Addressing fellow ambassadors, high commissioners, representatives of civil society, and other stakeholders, Head of Delegation of the European Union Malgorzata Wasilewska said note was taken of the recent focus on the release of the public defender's report into the state of affairs in St James under the state of public emergency.

“It reignited the debate regarding whether it is justifiable to suppress individual rights for national security reasons,” she remarked.

The head of delegation added that: “We do understand the comfort that the presence of the security forces brings in the troubled communities. We also welcome the announced 21.7 per cent decrease in murders for the period of January 1 to December 1, which was recently reported by the Jamaica Constabulary Force. However, it is our firm belief that the only sustainable security is one that is based on full respect of all human rights.

“It is only when people's rights and freedoms are guaranteed that our societies can thrive and become secure and strong,” she continued.

Wasilewska also commended Prime Minister Andrew Holness and the Government of Jamaica for the commitment that human rights violations will not be repeated. At the same time, she noted that the European Union understood the challenges that security threats can pose to human rights.

Wasilewska also pointed to gender-based violence and sexual abuse of women and girls in Jamaica as another human rights issue, which she said EU states would continue working with the Government of Jamaica to tackle.

She said many take basic human rights for granted, but that even as countries celebrate the declaration, despite the many notable achievements worldwide in access to education, health and other areas, 70 years later there is still a lot to be done.

“The rights of many people continue to be violated and many still experience stigma and discrimination, including in Jamaica, but also including — let's be honest about it — in many of our countries. Knowing this, we cannot take human rights for granted because it is clear that there is a long way to go,” she stated.
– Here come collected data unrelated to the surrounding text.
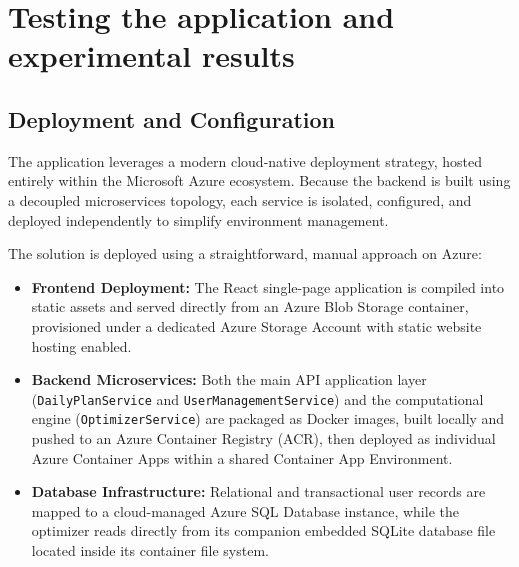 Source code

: \chapter{Testing the application and experimental results}

\section{Deployment and Configuration}

The application leverages a modern cloud-native deployment strategy, hosted entirely 
within the Microsoft Azure ecosystem. Because the backend is built using a decoupled 
microservices topology, each service is isolated, configured, and deployed independently 
to simplify environment management.

The solution is deployed using a straightforward, manual approach on Azure:
\begin{itemize}
    \item \textbf{Frontend Deployment:} The React single-page application is compiled into
    static assets and served directly from an Azure Blob Storage container, provisioned
    under a dedicated Azure Storage Account with static website hosting enabled.
    \item \textbf{Backend Microservices:} Both the main API application
    layer (\texttt{DailyPlanService} and \newline\texttt{UserManagementService}) and the
    computational engine (\texttt{OptimizerService}) are packaged as Docker images, built
    locally and pushed to an Azure Container Registry (ACR), then deployed as individual
    Azure Container Apps within a shared Container App Environment.
    \item \textbf{Database Infrastructure:} Relational and transactional user records are 
    mapped to a cloud-managed Azure SQL Database instance, while the optimizer reads 
    directly from its companion embedded SQLite database file located inside its 
    container file system.
\end{itemize}

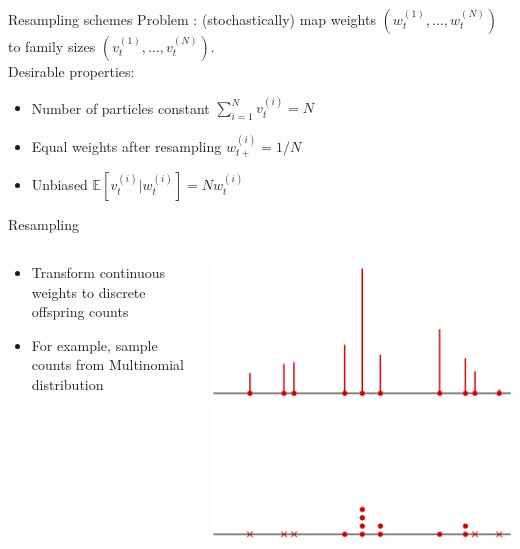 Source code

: \documentclass[aspectratio=169]{beamer}
\theoremstyle{definition}
\newcommand{\E}{\mathbb{E}}
\newcommand{\vt}[2][t]{v_{#1}^{(#2)}}
\newcommand{\wt}[2][t]{w_{#1}^{(#2)}}
\begin{document}
\begin{frame}{Resampling schemes}
Problem : (stochastically) map weights $(\wt{1}, \dots, \wt{N})$ to family sizes $(\vt{1},\dots, \vt{N})$.\\

\pause
Desirable properties:
\begin{itemize}
\item Number of particles constant $\sum_{i=1}^N \vt{i} =N$
\item Equal weights after resampling $w_{t+}^{(i)} = 1/N$
\item Unbiased $\E[\vt{i} | \wt{i}] = N\wt{i}$
\end{itemize}
\end{frame}

\begin{frame}{Resampling} %
\begin{columns}
\begin{column}{0.45\textwidth}
\begin{itemize}
\item Transform continuous weights to discrete offspring counts
\item For example, sample counts from Multinomial distribution 
\end{itemize}
\end{column}
\begin{column}{0.45\textwidth}
\centering
\includegraphics[width=\textwidth]{resample1.pdf} \\
\includegraphics[width=\textwidth]{resample2.pdf}
\end{column}
\end{columns}
\end{frame}
\end{document}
Meanwhile, in a Jamaica Observer interview, French Ambassador to Jamaica Denys Wibaux said he welcomed the celebration of human rights day with the Jamaica people.

“It is important for me to be here to celebrate this because it's not just an anniversary, it's the human rights manifesto. This is not abstract… it is a right to life, the right to not be detained unnecessarily, the right to have our liberty respected, [and] liberty of creation,” he stated.

Wibaux further emphasised the right to due process of law when arrested, the right to an attorney, the right to access to a judge, and the right to be heard.

“That's important all over the world. The European countries recognise the challenges here in this country, because criminality is present, we recognise the efforts of the authorities and we also insist that the Government and the authorities continue to stick to respecting human rights,” he said.

In her address on behalf of the minister of foreign affairs and foreign trade, Permanent Secretary in that ministry, Marcia Gilbert Roberts, said with the implementation of special security measures since the beginning of the year, human rights training is now delivered to all new recruits of the Jamaica Constabulary Force and other members of the Force.

Yesterday's event was held under the theme 'Art for human rights'.